Ma il cuore dell’accusa non è solo nella mortalità diretta: Amnesty sottolinea che l’obiettivo non dichiarato — ma evidente, secondo le sue indagini — è la distruzione fisica dell’intero gruppo palestinese attraverso «conditions of life calculated to bring about physical destruction».
Fame, collasso sanitario e sofferenza quotidiana: il prodotto di un blocco sistematico
Una delle accuse più gravi avanzate da Amnesty riguarda l’uso della fame come arma di guerra.
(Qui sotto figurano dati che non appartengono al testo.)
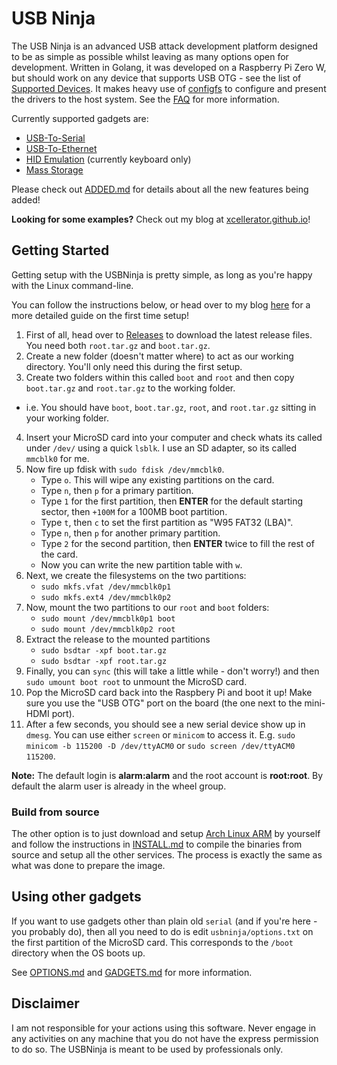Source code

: # USB Ninja

The USB Ninja is an advanced USB attack development platform designed to be as simple as possible whilst leaving as many options open for development. Written in Golang, it was developed on a Raspberry Pi Zero W, but should work on any device that supports USB OTG - see the list of [Supported Devices](doc/SUPPORTED.md). It makes heavy use of [configfs](https://www.kernel.org/doc/Documentation/filesystems/configfs/configfs.txt) to configure and present the drivers to the host system. See the [FAQ](doc/FAQ.md) for more information.

Currently supported gadgets are:
* [USB-To-Serial](doc/SERIAL.md)
* [USB-To-Ethernet](doc/ETHERNET.md)
* [HID Emulation](doc/HID.md) (currently keyboard only)
* [Mass Storage](doc/STORAGE.md)

Please check out [ADDED.md](ADDED.md) for details about all the new features being added!

**Looking for some examples?** Check out my blog at [xcellerator.github.io](https://xcellerator.github.io)!

## Getting Started
Getting setup with the USBNinja is pretty simple, as long as you're happy with the Linux command-line.

You can follow the instructions below, or head over to my blog [here](https://xcellerator.github.io/blog/2017/11/21/getting-started-with-the-usbninja/) for a more detailed guide on the first time setup!

1. First of all, head over to [Releases](https://github.com/xcellerator/usbninja/releases) to download the latest release files. You need both `root.tar.gz` and `boot.tar.gz`.
2. Create a new folder (doesn't matter where) to act as our working directory. You'll only need this during the first setup.
3. Create two folders within this called `boot` and `root` and then copy `boot.tar.gz` and `root.tar.gz` to the working folder.
* i.e. You should have `boot`, `boot.tar.gz`, `root`, and `root.tar.gz` sitting in your working folder.
4. Insert your MicroSD card into your computer and check whats its called under `/dev/` using a quick `lsblk`. I use an SD adapter, so its called `mmcblk0` for me.
5. Now fire up fdisk with `sudo fdisk /dev/mmcblk0`.
   * Type `o`. This will wipe any existing partitions on the card.
   * Type `n`, then `p` for a primary partition.
   * Type `1` for the first partition, then **ENTER** for the default starting sector, then `+100M` for a 100MB boot partition.
   * Type `t`, then `c` to set the first partition as "W95 FAT32 (LBA)".
   * Type `n`, then `p` for another primary partition.
   * Type `2` for the second partition, then **ENTER** twice to fill the rest of the card.
   * Now you can write the new partition table with `w`.
6. Next, we create the filesystems on the two partitions:
   * `sudo mkfs.vfat /dev/mmcblk0p1`
   * `sudo mkfs.ext4 /dev/mmcblk0p2`
7. Now, mount the two partitions to our `root` and `boot` folders:
   * `sudo mount /dev/mmcblk0p1 boot`
   * `sudo mount /dev/mmcblk0p2 root`
8. Extract the release to the mounted partitions
   * `sudo bsdtar -xpf boot.tar.gz`
   * `sudo bsdtar -xpf root.tar.gz`
9. Finally, you can `sync` (this will take a little while - don't worry!) and then `sudo umount boot root` to unmount the MicroSD card.
10. Pop the MicroSD card back into the Raspbery Pi and boot it up! Make sure you use the "USB OTG" port on the board (the one next to the mini-HDMI port).
11. After a few seconds, you should see a new serial device show up in `dmesg`. You can use either `screen` or `minicom` to access it. E.g. `sudo minicom -b 115200 -D /dev/ttyACM0` or `sudo screen /dev/ttyACM0 115200`.

**Note:** The default login is **alarm:alarm** and the root account is **root:root**. By default the alarm user is already in the wheel group.

### Build from source
The other option is to just download and setup [Arch Linux ARM](https://archlinuxarm.org/platforms/armv6/raspberry-pi) by yourself and follow the instructions in [INSTALL.md](INSTALL.md) to compile the binaries from source and setup all the other services. The process is exactly the same as what was done to prepare the image.

## Using other gadgets
If you want to use gadgets other than plain old `serial` (and if you're here - you probably do), then all you need to do is edit `usbninja/options.txt` on the first partition of the MicroSD card. This corresponds to the `/boot` directory when the OS boots up.

See [OPTIONS.md](doc/OPTIONS.md) and [GADGETS.md](doc/GADGETS.md) for more information.

## Disclaimer

I am not responsible for your actions using this software. Never engage in any activities on any machine that you do not have the express permission to do so. The USBNinja is meant to be used by professionals only.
Già alcuni mesi fa l’organizzazione aveva documentato come la popolazione fosse spinta in condizioni di carestia: bambini malnutriti, famiglie costrette a razionare l’acqua, mancanza di medicine, assistenza sanitaria al collasso.
Secondo le ultime testimonianze raccolte, la situazione non è migliorata in modo sostanziale: gli aiuti umanitari entrano in quantità esigua, le restrizioni sui materiali necessari per riparare ospedali, fognature, infrastrutture idriche restano severe, e molte aree della Striscia restano fuori dalla portata dell’assistenza.
In assenza di ricostruzione, decine di migliaia di persone si trovano oggi intrappolate in zone praticamente inabitabili: pronte a fronteggiare nuove epidemie, nuove emergenze sanitarie, mentre le risorse essenziali — cibo, acqua pulita, carburante, rifugi sicuri — restano insufficienti o assenti.
Il peso della distruzione e degli sfollamenti: Gaza ridotta a un carcere a cielo aperto
Un’altra terribile dimensione della crisi — e forse la più insidiosa: la popolazione palestinese è stata costretta a sfollamenti massivi, successive evacuazioni, continui spostamenti. Le città sono state rase al suolo, le case e le infrastrutture distrutte, i campi agricoli e le risorse naturali devastate.
Secondo Amnesty, l’esercito israeliano occupa oggi una porzione molto ampia del territorio della Striscia — lasciando i civili in aree strette, densamente popolate, incapaci di garantire condizioni di vita dignitose. Le famiglie sfollate si accalcano in rifugi temporanei, in tende, senza protezioni reali; molti luoghi sono contaminati, pieni di macerie, colpiti da problemi strutturali.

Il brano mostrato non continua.